RFD 103 - Application Access Web UI Auth Flow

What

This is an overview of the flow used for setting the relevant cookies when a user logs in to an application through Teleport Web UI.

Why

The method used to set cookies on a different domain requires a few changes to Teleport's default security mechanisms. It's important these changes are documented and understood for future reference.

Details

When a user wants to login to an application, a new application session is created in the auth service. This application session has two values (a name and a bearer token) that need to be provided as cookies when the user navigates to the application's URL.

The flow to be able to set the needed cookies from the application session across different domains is as follows:

sequenceDiagram
    participant User
    participant Proxy UI
    participant Application
    participant Auth Service
    User->>Proxy UI: Launch Application
    Proxy UI->>Auth Service: Create App Session /v1/webapi/sessions/app
    Auth Service->>Proxy UI: Returns two cookie values (app session & subject)
    Proxy UI->>Application: CORS preflight request to appurl.com/x-teleport-auth
    Application->>Proxy UI: Matches Origin against public proxy addresses & allows CORS if a match
    Proxy UI->>Application: POST appurl.com/x-teleport-auth with the cookie values in the header
    Application->>Proxy UI: Sets the cookies on appurl.com if they are valid
    Proxy UI->>User: User is logged in, redirect to appurl.com

CORS

As we need to enable cross-origin requests from the proxy URL to the application URL, we add middleware before /x-teleport-auth to check the Origin header (this cannot be changed via a fetch request).

We check the origin against the public addresses of the proxy, and if one is a match, we allow a cross-origin request.

The rules around the cross-origin request are strict and the absolute minimum needed:

  • Must be a POST request
  • Only allowed for the /x-teleport-auth endpoint
  • Only allows the headers X-Cookie-Value and X-Subject-Cookie-Value to be set
  • Only allowed from one of the public proxy addresses

Content Security Policy

Teleport's default content security policy disallows cross-origin requests by setting connect-src to 'self' wss:.

To allow for the request to the application's domain, we modify the content security policy for /web/launch URLs only.
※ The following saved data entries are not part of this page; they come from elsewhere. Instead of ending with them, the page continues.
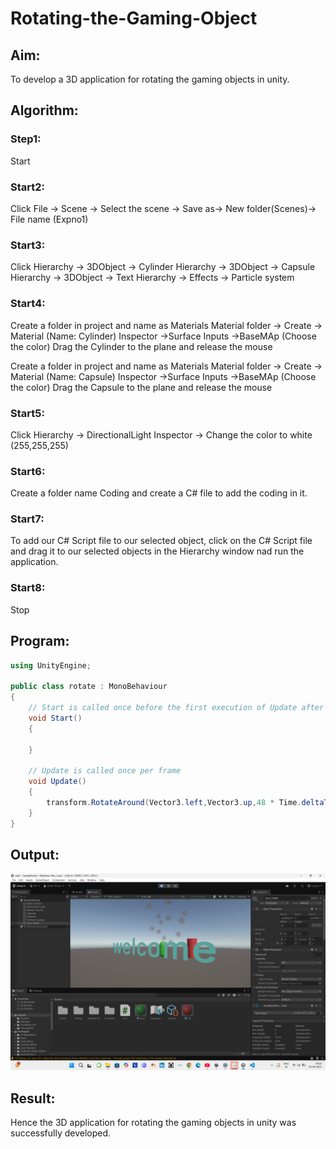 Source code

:  # Rotating-the-Gaming-Object

## Aim:
To develop a 3D application for rotating the gaming objects in unity.

## Algorithm:

### Step1:
Start

### Start2:
Click File -> Scene -> Select the scene -> Save as-> New folder(Scenes)-> File name (Expno1)

### Start3:
Click Hierarchy -> 3DObject -> Cylinder
Hierarchy -> 3DObject -> Capsule
Hierarchy -> 3DObject -> Text
Hierarchy -> Effects -> Particle system

### Start4:
Create a folder in project and name as Materials
Material folder -> Create -> Material (Name: Cylinder)
Inspector ->Surface Inputs ->BaseMAp (Choose the color)
Drag the Cylinder to the plane and release the mouse

Create a folder in project and name as Materials
Material folder -> Create -> Material (Name: Capsule)
Inspector ->Surface Inputs ->BaseMAp (Choose the color)
Drag the Capsule to the plane and release the mouse

### Start5:
Click Hierarchy -> DirectionalLight
Inspector -> Change the color to white (255,255,255)

### Start6:
Create a folder name Coding and create a C# file to add the coding in it.

### Start7:
To add our C# Script file to our selected object, click on the C# Script file and drag it to our selected objects in the Hierarchy window nad run the application.

### Start8:
Stop

## Program:
```csharp
using UnityEngine;

public class rotate : MonoBehaviour
{
    // Start is called once before the first execution of Update after the MonoBehaviour is created
    void Start()
    {
        
    }

    // Update is called once per frame
    void Update()
    {
        transform.RotateAround(Vector3.left,Vector3.up,48 * Time.deltaTime);
    }
}
```

## Output:
![alt text](<Screenshot 2025-08-19 091841.png>)

## Result:
Hence the 3D application for rotating the gaming objects in unity was successfully developed.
This changes connect-src to 'self' https://applicationfqdn:*, which allows requests to both proxy as normal, and the application's FQDN.
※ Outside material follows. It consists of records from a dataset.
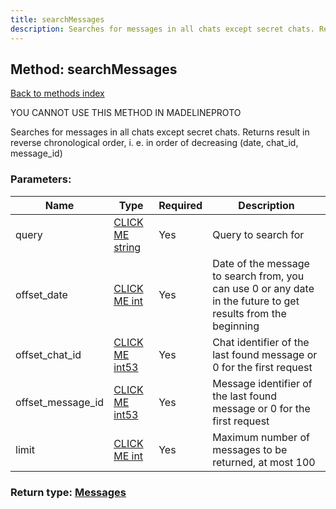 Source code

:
 ```yaml
---
title: searchMessages
description: Searches for messages in all chats except secret chats. Returns result in reverse chronological order, i. e. in order of decreasing (date, chat_id, message_id)
---
```

## Method: searchMessages  
[Back to methods index](index.md)


YOU CANNOT USE THIS METHOD IN MADELINEPROTO


Searches for messages in all chats except secret chats. Returns result in reverse chronological order, i. e. in order of decreasing (date, chat_id, message_id)

### Parameters:

| Name     |    Type       | Required | Description |
|----------|---------------|----------|-------------|
|query|[CLICK ME string](../types/string.md) | Yes|Query to search for|
|offset\_date|[CLICK ME int](../types/int.md) | Yes|Date of the message to search from, you can use 0 or any date in the future to get results from the beginning|
|offset\_chat\_id|[CLICK ME int53](../types/int53.md) | Yes|Chat identifier of the last found message or 0 for the first request|
|offset\_message\_id|[CLICK ME int53](../types/int53.md) | Yes|Message identifier of the last found message or 0 for the first request|
|limit|[CLICK ME int](../types/int.md) | Yes|Maximum number of messages to be returned, at most 100|


### Return type: [Messages](../types/Messages.md)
In the handler for /x-teleport-auth, we take the cookie values from the headers and use X-Cookie-Value to look-up the application session created by the auth service.

If this application session exists, we then check the value of the X-Subject-Cookie-Value header against the bearer token stored in the application session.

If these both match, we set the relevant cookies to log the user in once they're redirected to the application.